:: What to produce ::
Give back the full material exactly. Omit no line.
*** Material provided ***
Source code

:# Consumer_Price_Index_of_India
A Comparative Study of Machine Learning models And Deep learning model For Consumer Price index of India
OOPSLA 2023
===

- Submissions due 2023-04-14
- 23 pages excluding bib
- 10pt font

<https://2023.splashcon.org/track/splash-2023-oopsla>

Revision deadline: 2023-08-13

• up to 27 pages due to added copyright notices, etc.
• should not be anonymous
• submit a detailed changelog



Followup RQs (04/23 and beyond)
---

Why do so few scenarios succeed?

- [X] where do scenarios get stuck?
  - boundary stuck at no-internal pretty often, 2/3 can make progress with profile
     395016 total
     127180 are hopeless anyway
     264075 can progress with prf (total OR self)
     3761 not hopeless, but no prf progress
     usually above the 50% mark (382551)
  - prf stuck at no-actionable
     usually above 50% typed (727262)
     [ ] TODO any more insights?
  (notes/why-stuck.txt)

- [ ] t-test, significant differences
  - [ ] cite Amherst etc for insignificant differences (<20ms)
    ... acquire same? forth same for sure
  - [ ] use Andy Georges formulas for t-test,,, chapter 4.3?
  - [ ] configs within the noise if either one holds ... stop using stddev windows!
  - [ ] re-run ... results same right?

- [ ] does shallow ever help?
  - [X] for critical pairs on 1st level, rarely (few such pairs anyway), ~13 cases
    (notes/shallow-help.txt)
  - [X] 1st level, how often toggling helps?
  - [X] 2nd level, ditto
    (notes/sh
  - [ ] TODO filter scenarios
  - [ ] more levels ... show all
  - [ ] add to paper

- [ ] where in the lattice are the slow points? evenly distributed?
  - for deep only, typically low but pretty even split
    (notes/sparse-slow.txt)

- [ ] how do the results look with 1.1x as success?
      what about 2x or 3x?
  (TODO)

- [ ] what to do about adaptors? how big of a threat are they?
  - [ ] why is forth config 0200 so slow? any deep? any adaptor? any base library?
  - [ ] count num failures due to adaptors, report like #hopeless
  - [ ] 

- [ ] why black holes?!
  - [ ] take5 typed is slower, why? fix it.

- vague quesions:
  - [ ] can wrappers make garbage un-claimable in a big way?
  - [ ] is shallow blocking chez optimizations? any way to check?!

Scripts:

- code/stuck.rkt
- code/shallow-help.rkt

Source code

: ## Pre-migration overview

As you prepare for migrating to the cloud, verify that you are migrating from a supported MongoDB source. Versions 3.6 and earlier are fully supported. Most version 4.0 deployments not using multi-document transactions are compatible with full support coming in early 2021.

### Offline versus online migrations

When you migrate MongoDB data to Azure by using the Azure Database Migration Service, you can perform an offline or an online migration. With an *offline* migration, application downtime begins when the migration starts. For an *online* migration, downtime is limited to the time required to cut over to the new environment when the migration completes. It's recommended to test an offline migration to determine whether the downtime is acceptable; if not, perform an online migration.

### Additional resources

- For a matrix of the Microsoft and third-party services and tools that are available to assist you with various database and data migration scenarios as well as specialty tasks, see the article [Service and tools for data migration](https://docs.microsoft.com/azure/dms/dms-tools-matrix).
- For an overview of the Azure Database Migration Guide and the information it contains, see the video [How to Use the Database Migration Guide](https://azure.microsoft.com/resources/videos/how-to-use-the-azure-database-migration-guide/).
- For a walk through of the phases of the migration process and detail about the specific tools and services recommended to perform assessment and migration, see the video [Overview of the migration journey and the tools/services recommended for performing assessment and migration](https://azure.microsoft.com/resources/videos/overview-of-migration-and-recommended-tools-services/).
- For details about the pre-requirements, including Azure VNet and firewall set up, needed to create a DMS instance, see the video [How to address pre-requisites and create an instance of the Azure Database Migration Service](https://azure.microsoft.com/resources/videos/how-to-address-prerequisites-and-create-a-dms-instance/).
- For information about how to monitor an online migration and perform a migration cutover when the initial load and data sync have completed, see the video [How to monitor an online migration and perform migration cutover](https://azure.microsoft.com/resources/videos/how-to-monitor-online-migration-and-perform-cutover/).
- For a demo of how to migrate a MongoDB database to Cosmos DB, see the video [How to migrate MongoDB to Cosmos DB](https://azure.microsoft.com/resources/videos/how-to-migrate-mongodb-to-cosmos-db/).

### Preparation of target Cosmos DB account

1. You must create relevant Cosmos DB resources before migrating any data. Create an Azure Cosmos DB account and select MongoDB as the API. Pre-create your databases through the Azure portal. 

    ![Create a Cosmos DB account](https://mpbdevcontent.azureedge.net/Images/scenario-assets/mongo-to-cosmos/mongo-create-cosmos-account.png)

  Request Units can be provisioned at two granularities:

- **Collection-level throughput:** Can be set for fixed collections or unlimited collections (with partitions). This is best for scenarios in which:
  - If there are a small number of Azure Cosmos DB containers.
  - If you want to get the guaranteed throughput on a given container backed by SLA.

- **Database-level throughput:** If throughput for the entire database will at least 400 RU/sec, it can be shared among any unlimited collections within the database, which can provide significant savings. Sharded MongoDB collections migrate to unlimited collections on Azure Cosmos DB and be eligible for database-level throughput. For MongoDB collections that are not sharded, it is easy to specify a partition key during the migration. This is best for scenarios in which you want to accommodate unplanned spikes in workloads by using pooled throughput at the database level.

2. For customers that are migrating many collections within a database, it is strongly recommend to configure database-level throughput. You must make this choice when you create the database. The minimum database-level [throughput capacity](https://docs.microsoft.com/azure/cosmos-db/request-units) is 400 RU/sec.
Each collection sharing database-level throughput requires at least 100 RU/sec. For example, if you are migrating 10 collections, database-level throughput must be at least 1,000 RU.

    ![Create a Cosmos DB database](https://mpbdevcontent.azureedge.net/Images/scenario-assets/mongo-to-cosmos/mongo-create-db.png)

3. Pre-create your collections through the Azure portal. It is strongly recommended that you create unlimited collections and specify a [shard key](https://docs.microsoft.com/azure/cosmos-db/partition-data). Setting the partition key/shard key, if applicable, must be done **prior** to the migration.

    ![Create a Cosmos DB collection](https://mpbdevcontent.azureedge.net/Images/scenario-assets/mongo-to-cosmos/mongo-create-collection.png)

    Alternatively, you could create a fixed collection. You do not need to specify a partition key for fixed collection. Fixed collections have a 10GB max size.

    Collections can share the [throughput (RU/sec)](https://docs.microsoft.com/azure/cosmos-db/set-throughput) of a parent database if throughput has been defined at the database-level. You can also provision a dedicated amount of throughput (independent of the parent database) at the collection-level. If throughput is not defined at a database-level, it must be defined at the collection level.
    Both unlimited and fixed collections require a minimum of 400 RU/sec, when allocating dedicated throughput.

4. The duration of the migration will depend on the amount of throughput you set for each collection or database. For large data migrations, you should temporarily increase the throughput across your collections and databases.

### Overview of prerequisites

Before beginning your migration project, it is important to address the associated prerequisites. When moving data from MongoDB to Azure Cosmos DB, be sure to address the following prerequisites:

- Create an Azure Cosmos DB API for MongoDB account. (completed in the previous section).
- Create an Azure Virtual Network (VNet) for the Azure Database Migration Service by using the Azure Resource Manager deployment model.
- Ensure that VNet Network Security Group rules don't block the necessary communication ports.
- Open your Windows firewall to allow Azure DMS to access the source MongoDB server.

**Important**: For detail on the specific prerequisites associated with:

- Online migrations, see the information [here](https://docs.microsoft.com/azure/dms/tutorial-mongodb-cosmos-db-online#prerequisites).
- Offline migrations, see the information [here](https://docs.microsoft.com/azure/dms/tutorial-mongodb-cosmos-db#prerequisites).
*** End of Material provided ***
:: Answer to this exercise ::
Source code

:# Consumer_Price_Index_of_India
A Comparative Study of Machine Learning models And Deep learning model For Consumer Price index of India
OOPSLA 2023
===

- Submissions due 2023-04-14
- 23 pages excluding bib
- 10pt font

<https://2023.splashcon.org/track/splash-2023-oopsla>

Revision deadline: 2023-08-13

• up to 27 pages due to added copyright notices, etc.
• should not be anonymous
• submit a detailed changelog



Followup RQs (04/23 and beyond)
---

Why do so few scenarios succeed?

- [X] where do scenarios get stuck?
  - boundary stuck at no-internal pretty often, 2/3 can make progress with profile
     395016 total
     127180 are hopeless anyway
     264075 can progress with prf (total OR self)
     3761 not hopeless, but no prf progress
     usually above the 50% mark (382551)
  - prf stuck at no-actionable
     usually above 50% typed (727262)
     [ ] TODO any more insights?
  (notes/why-stuck.txt)

- [ ] t-test, significant differences
  - [ ] cite Amherst etc for insignificant differences (<20ms)
    ... acquire same? forth same for sure
  - [ ] use Andy Georges formulas for t-test,,, chapter 4.3?
  - [ ] configs within the noise if either one holds ... stop using stddev windows!
  - [ ] re-run ... results same right?

- [ ] does shallow ever help?
  - [X] for critical pairs on 1st level, rarely (few such pairs anyway), ~13 cases
    (notes/shallow-help.txt)
  - [X] 1st level, how often toggling helps?
  - [X] 2nd level, ditto
    (notes/sh
  - [ ] TODO filter scenarios
  - [ ] more levels ... show all
  - [ ] add to paper

- [ ] where in the lattice are the slow points? evenly distributed?
  - for deep only, typically low but pretty even split
    (notes/sparse-slow.txt)

- [ ] how do the results look with 1.1x as success?
      what about 2x or 3x?
  (TODO)

- [ ] what to do about adaptors? how big of a threat are they?
  - [ ] why is forth config 0200 so slow? any deep? any adaptor? any base library?
  - [ ] count num failures due to adaptors, report like #hopeless
  - [ ] 

- [ ] why black holes?!
  - [ ] take5 typed is slower, why? fix it.

- vague quesions:
  - [ ] can wrappers make garbage un-claimable in a big way?
  - [ ] is shallow blocking chez optimizations? any way to check?!

Scripts:

- code/stuck.rkt
- code/shallow-help.rkt

Source code

: ## Pre-migration overview

As you prepare for migrating to the cloud, verify that you are migrating from a supported MongoDB source. Versions 3.6 and earlier are fully supported. Most version 4.0 deployments not using multi-document transactions are compatible with full support coming in early 2021.

### Offline versus online migrations

When you migrate MongoDB data to Azure by using the Azure Database Migration Service, you can perform an offline or an online migration. With an *offline* migration, application downtime begins when the migration starts. For an *online* migration, downtime is limited to the time required to cut over to the new environment when the migration completes. It's recommended to test an offline migration to determine whether the downtime is acceptable; if not, perform an online migration.

### Additional resources

- For a matrix of the Microsoft and third-party services and tools that are available to assist you with various database and data migration scenarios as well as specialty tasks, see the article [Service and tools for data migration](https://docs.microsoft.com/azure/dms/dms-tools-matrix).
- For an overview of the Azure Database Migration Guide and the information it contains, see the video [How to Use the Database Migration Guide](https://azure.microsoft.com/resources/videos/how-to-use-the-azure-database-migration-guide/).
- For a walk through of the phases of the migration process and detail about the specific tools and services recommended to perform assessment and migration, see the video [Overview of the migration journey and the tools/services recommended for performing assessment and migration](https://azure.microsoft.com/resources/videos/overview-of-migration-and-recommended-tools-services/).
- For details about the pre-requirements, including Azure VNet and firewall set up, needed to create a DMS instance, see the video [How to address pre-requisites and create an instance of the Azure Database Migration Service](https://azure.microsoft.com/resources/videos/how-to-address-prerequisites-and-create-a-dms-instance/).
- For information about how to monitor an online migration and perform a migration cutover when the initial load and data sync have completed, see the video [How to monitor an online migration and perform migration cutover](https://azure.microsoft.com/resources/videos/how-to-monitor-online-migration-and-perform-cutover/).
- For a demo of how to migrate a MongoDB database to Cosmos DB, see the video [How to migrate MongoDB to Cosmos DB](https://azure.microsoft.com/resources/videos/how-to-migrate-mongodb-to-cosmos-db/).

### Preparation of target Cosmos DB account

1. You must create relevant Cosmos DB resources before migrating any data. Create an Azure Cosmos DB account and select MongoDB as the API. Pre-create your databases through the Azure portal. 

    ![Create a Cosmos DB account](https://mpbdevcontent.azureedge.net/Images/scenario-assets/mongo-to-cosmos/mongo-create-cosmos-account.png)

  Request Units can be provisioned at two granularities:

- **Collection-level throughput:** Can be set for fixed collections or unlimited collections (with partitions). This is best for scenarios in which:
  - If there are a small number of Azure Cosmos DB containers.
  - If you want to get the guaranteed throughput on a given container backed by SLA.

- **Database-level throughput:** If throughput for the entire database will at least 400 RU/sec, it can be shared among any unlimited collections within the database, which can provide significant savings. Sharded MongoDB collections migrate to unlimited collections on Azure Cosmos DB and be eligible for database-level throughput. For MongoDB collections that are not sharded, it is easy to specify a partition key during the migration. This is best for scenarios in which you want to accommodate unplanned spikes in workloads by using pooled throughput at the database level.

2. For customers that are migrating many collections within a database, it is strongly recommend to configure database-level throughput. You must make this choice when you create the database. The minimum database-level [throughput capacity](https://docs.microsoft.com/azure/cosmos-db/request-units) is 400 RU/sec.
Each collection sharing database-level throughput requires at least 100 RU/sec. For example, if you are migrating 10 collections, database-level throughput must be at least 1,000 RU.

    ![Create a Cosmos DB database](https://mpbdevcontent.azureedge.net/Images/scenario-assets/mongo-to-cosmos/mongo-create-db.png)

3. Pre-create your collections through the Azure portal. It is strongly recommended that you create unlimited collections and specify a [shard key](https://docs.microsoft.com/azure/cosmos-db/partition-data). Setting the partition key/shard key, if applicable, must be done **prior** to the migration.

    ![Create a Cosmos DB collection](https://mpbdevcontent.azureedge.net/Images/scenario-assets/mongo-to-cosmos/mongo-create-collection.png)

    Alternatively, you could create a fixed collection. You do not need to specify a partition key for fixed collection. Fixed collections have a 10GB max size.

    Collections can share the [throughput (RU/sec)](https://docs.microsoft.com/azure/cosmos-db/set-throughput) of a parent database if throughput has been defined at the database-level. You can also provision a dedicated amount of throughput (independent of the parent database) at the collection-level. If throughput is not defined at a database-level, it must be defined at the collection level.
    Both unlimited and fixed collections require a minimum of 400 RU/sec, when allocating dedicated throughput.

4. The duration of the migration will depend on the amount of throughput you set for each collection or database. For large data migrations, you should temporarily increase the throughput across your collections and databases.

### Overview of prerequisites

Before beginning your migration project, it is important to address the associated prerequisites. When moving data from MongoDB to Azure Cosmos DB, be sure to address the following prerequisites:

- Create an Azure Cosmos DB API for MongoDB account. (completed in the previous section).
- Create an Azure Virtual Network (VNet) for the Azure Database Migration Service by using the Azure Resource Manager deployment model.
- Ensure that VNet Network Security Group rules don't block the necessary communication ports.
- Open your Windows firewall to allow Azure DMS to access the source MongoDB server.

**Important**: For detail on the specific prerequisites associated with:

- Online migrations, see the information [here](https://docs.microsoft.com/azure/dms/tutorial-mongodb-cosmos-db-online#prerequisites).
- Offline migrations, see the information [here](https://docs.microsoft.com/azure/dms/tutorial-mongodb-cosmos-db#prerequisites).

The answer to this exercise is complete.